Investors and managers are starting the new year with an optimistic mood, although today the German stock market kicks off its first session in 2019 with a fall.
"Investors who have healthy nerves can take advantage of bad market conditions like the current ones to get new purchases." - says Reinhard Panse, CQ of the HQ Trust.
DAX initially opened a decline of nearly 1.6% at the beginning of today's European session. But the market recovered some of the losses by even turning green.
Panse notes that the expectations of market players are so negative that even worse happening alongside Brexit or trade talks between the US and China is that the shares may not react so dramatically, but instead can start rallying, especially if the central banks decide to intervene.
His comments are supported by Hendrik Koenig, who is a financial analyst at Bankhaus Metzle. He expects the fears of an impending recession to disappear gradually over time, even if there is some uncertainty at the moment.
"In the first quarter, we recommend avoiding a uniform portfolio only in stocks, but buying stocks from a variety of companies that keep a good profit even in tough times." - Koenig adds.
Both of them point to stock ratings in the German market, which are currently below the average in the long run. Shares are currently cheap enough to create attractive shopping opportunities.
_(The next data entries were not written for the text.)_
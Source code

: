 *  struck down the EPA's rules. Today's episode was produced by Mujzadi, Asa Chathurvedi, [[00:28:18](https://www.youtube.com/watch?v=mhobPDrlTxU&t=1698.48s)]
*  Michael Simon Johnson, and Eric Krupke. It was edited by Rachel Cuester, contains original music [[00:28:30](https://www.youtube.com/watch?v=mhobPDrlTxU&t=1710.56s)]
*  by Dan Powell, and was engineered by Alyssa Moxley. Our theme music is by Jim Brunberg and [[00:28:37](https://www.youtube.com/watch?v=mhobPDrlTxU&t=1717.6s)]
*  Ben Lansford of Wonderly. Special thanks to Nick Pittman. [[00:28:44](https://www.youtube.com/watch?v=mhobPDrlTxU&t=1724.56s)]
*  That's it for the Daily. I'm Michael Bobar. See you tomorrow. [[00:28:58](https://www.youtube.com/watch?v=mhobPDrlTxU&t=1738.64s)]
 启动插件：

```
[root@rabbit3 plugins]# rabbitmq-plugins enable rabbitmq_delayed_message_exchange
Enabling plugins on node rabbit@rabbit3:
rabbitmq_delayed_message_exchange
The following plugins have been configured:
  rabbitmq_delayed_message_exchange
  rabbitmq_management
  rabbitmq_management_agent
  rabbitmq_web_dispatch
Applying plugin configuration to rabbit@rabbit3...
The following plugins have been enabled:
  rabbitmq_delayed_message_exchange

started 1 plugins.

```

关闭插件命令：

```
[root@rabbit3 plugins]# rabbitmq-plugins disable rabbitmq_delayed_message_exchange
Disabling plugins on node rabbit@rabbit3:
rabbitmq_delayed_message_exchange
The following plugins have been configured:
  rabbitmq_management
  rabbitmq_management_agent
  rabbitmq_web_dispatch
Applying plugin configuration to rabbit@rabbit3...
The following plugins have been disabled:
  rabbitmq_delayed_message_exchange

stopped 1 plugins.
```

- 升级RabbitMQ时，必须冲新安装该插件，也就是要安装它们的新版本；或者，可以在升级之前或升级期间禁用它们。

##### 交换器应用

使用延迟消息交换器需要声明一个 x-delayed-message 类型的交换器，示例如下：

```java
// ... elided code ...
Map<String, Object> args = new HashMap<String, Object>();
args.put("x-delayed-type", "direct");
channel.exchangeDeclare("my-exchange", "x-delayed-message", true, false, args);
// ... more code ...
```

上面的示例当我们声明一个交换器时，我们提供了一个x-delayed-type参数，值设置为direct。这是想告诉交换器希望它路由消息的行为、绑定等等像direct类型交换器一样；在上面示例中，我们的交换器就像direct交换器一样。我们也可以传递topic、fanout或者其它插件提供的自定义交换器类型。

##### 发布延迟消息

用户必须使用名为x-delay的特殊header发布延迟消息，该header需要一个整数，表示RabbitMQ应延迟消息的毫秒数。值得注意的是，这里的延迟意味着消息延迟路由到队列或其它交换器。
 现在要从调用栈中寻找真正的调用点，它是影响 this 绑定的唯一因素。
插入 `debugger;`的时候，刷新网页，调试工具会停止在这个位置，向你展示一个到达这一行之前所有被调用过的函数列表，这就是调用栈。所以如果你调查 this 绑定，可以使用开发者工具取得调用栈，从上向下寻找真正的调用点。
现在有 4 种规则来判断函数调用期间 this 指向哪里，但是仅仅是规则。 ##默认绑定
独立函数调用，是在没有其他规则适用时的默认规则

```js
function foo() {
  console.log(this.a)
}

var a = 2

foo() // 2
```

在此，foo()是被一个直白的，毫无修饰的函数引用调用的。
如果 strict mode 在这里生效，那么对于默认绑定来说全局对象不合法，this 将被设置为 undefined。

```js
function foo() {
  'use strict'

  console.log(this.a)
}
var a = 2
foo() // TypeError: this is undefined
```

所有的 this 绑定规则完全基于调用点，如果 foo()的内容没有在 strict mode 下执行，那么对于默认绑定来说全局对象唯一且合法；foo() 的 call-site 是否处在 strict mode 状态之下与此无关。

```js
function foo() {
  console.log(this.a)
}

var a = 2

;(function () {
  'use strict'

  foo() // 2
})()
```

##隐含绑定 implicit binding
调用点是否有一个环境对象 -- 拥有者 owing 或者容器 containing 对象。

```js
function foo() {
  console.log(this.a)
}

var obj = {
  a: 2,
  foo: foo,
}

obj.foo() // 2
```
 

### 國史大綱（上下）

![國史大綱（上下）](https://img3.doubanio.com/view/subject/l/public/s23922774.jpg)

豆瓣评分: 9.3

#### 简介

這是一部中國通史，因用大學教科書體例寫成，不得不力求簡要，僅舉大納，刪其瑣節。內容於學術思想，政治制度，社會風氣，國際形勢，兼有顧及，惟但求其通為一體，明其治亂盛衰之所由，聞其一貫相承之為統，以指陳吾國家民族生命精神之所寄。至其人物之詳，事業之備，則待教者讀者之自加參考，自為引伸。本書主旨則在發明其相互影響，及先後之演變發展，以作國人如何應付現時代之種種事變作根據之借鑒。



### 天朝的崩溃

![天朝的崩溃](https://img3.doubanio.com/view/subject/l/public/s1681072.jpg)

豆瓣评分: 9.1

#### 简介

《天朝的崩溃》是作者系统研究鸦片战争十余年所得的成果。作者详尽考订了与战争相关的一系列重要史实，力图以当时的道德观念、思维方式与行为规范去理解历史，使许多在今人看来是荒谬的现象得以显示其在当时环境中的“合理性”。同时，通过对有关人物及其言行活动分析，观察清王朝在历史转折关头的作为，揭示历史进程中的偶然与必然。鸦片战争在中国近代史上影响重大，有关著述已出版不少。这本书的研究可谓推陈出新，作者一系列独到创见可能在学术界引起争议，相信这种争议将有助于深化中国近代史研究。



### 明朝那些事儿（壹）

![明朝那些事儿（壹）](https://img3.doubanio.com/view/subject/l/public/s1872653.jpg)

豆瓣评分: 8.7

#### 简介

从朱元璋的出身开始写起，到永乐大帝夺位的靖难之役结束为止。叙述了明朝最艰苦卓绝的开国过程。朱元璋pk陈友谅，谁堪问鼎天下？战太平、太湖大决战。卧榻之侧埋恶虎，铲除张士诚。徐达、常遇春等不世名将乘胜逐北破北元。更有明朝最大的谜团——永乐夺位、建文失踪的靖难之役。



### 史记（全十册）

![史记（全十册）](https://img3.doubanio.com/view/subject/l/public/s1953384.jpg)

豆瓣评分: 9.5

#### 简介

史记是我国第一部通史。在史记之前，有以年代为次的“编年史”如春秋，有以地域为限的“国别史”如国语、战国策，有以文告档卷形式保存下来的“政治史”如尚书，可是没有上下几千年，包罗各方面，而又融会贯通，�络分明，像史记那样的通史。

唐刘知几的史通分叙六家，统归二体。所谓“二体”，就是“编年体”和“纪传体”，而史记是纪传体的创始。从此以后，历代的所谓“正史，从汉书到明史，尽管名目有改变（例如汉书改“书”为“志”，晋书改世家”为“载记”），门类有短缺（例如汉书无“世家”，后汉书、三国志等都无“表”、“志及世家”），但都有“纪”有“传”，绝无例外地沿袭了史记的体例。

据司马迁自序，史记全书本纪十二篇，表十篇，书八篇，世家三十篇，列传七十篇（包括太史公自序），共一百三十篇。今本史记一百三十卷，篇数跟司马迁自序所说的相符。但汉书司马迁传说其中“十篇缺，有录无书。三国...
"The German market is currently giving us fairly low prices for the stocks last seen during the two wars against Iraq in 1990 and 2003, or at the time of the collapse of the European monetary system in 1992." "says Pance. Koeig says he expects a possible new growth cycle in stocks, especially for heavily impaired companies such as Deutsche Lufthansa, AG, SAP SE and K + S AG.
Source: Bloomberg Finance L.P.
Graphs: Used with permission of Bloomberg Finance L.P.